### Work instructions
Give the records again exactly. Pictures do not belong in the copy.

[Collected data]
--- START ---

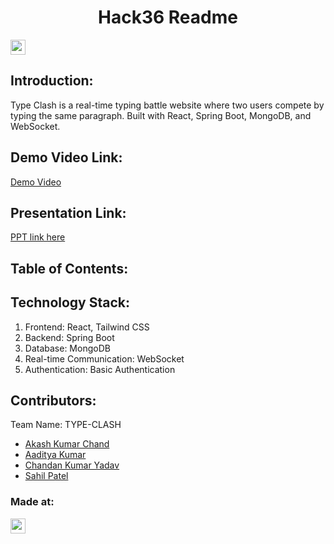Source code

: <h1 align="center">Hack36 Readme</h1>
<p align="center">
</p>

<a href="https://www.hack36.in/"> <img src="https://i.postimg.cc/FFwvfkGk/built-at-hack36.png" height=24px> </a>


## Introduction:
  Type Clash is a real-time typing battle website where two users compete by typing the same paragraph. Built with React, Spring Boot, MongoDB, and WebSocket.
## Demo Video Link:
  <a href="https://youtu.be/pf-ujtHntNc?si=Q14x1RVeiSwYTuZZ">Demo Video</a>
  
## Presentation Link:
  <a href="https://docs.google.com/presentation/d/1c_QblJkMqZ0qJCFyIj1z9F2aU-kwS1-P/edit?usp=sharing&ouid=108666693433913535903&rtpof=true&sd=true"> PPT link here </a>
  
  
## Table of Contents:

## Technology Stack:
  1) Frontend: React, Tailwind CSS
  2) Backend: Spring Boot
  3) Database: MongoDB
  4) Real-time Communication: WebSocket
  5) Authentication: Basic Authentication
  

## Contributors:

Team Name: TYPE-CLASH
* [Akash Kumar Chand](https://github.com/Akash6299625764)
* [Aaditya Kumar](https://github.com/Aaditya01Sehgal)
* [Chandan Kumar Yadav](https://github.com/Chandan-Yadav03)
* [Sahil Patel](https://github.com/Sahilpatel2507)


### Made at:
<a href="https://www.hack36.in/"> <img src="https://i.postimg.cc/FFwvfkGk/built-at-hack36.png" height=24px> </a>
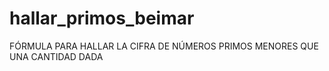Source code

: # hallar_primos_beimar
FÓRMULA PARA HALLAR LA CIFRA DE NÚMEROS PRIMOS MENORES QUE UNA CANTIDAD DADA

--- END ---

### Exercise answer
Source code

: <h1 align="center">Hack36 Readme</h1>
<p align="center">
</p>

<a href="https://www.hack36.in/"> <img src="https://i.postimg.cc/FFwvfkGk/built-at-hack36.png" height=24px> </a>


## Introduction:
  Type Clash is a real-time typing battle website where two users compete by typing the same paragraph. Built with React, Spring Boot, MongoDB, and WebSocket.
## Demo Video Link:
  <a href="https://youtu.be/pf-ujtHntNc?si=Q14x1RVeiSwYTuZZ">Demo Video</a>
  
## Presentation Link:
  <a href="https://docs.google.com/presentation/d/1c_QblJkMqZ0qJCFyIj1z9F2aU-kwS1-P/edit?usp=sharing&ouid=108666693433913535903&rtpof=true&sd=true"> PPT link here </a>
  
  
## Table of Contents:

## Technology Stack:
  1) Frontend: React, Tailwind CSS
  2) Backend: Spring Boot
  3) Database: MongoDB
  4) Real-time Communication: WebSocket
  5) Authentication: Basic Authentication
  

## Contributors:

Team Name: TYPE-CLASH
* [Akash Kumar Chand](https://github.com/Akash6299625764)
* [Aaditya Kumar](https://github.com/Aaditya01Sehgal)
* [Chandan Kumar Yadav](https://github.com/Chandan-Yadav03)
* [Sahil Patel](https://github.com/Sahilpatel2507)


### Made at:
<a href="https://www.hack36.in/"> <img src="https://i.postimg.cc/FFwvfkGk/built-at-hack36.png" height=24px> </a>
Source code

: # hallar_primos_beimar
FÓRMULA PARA HALLAR LA CIFRA DE NÚMEROS PRIMOS MENORES QUE UNA CANTIDAD DADA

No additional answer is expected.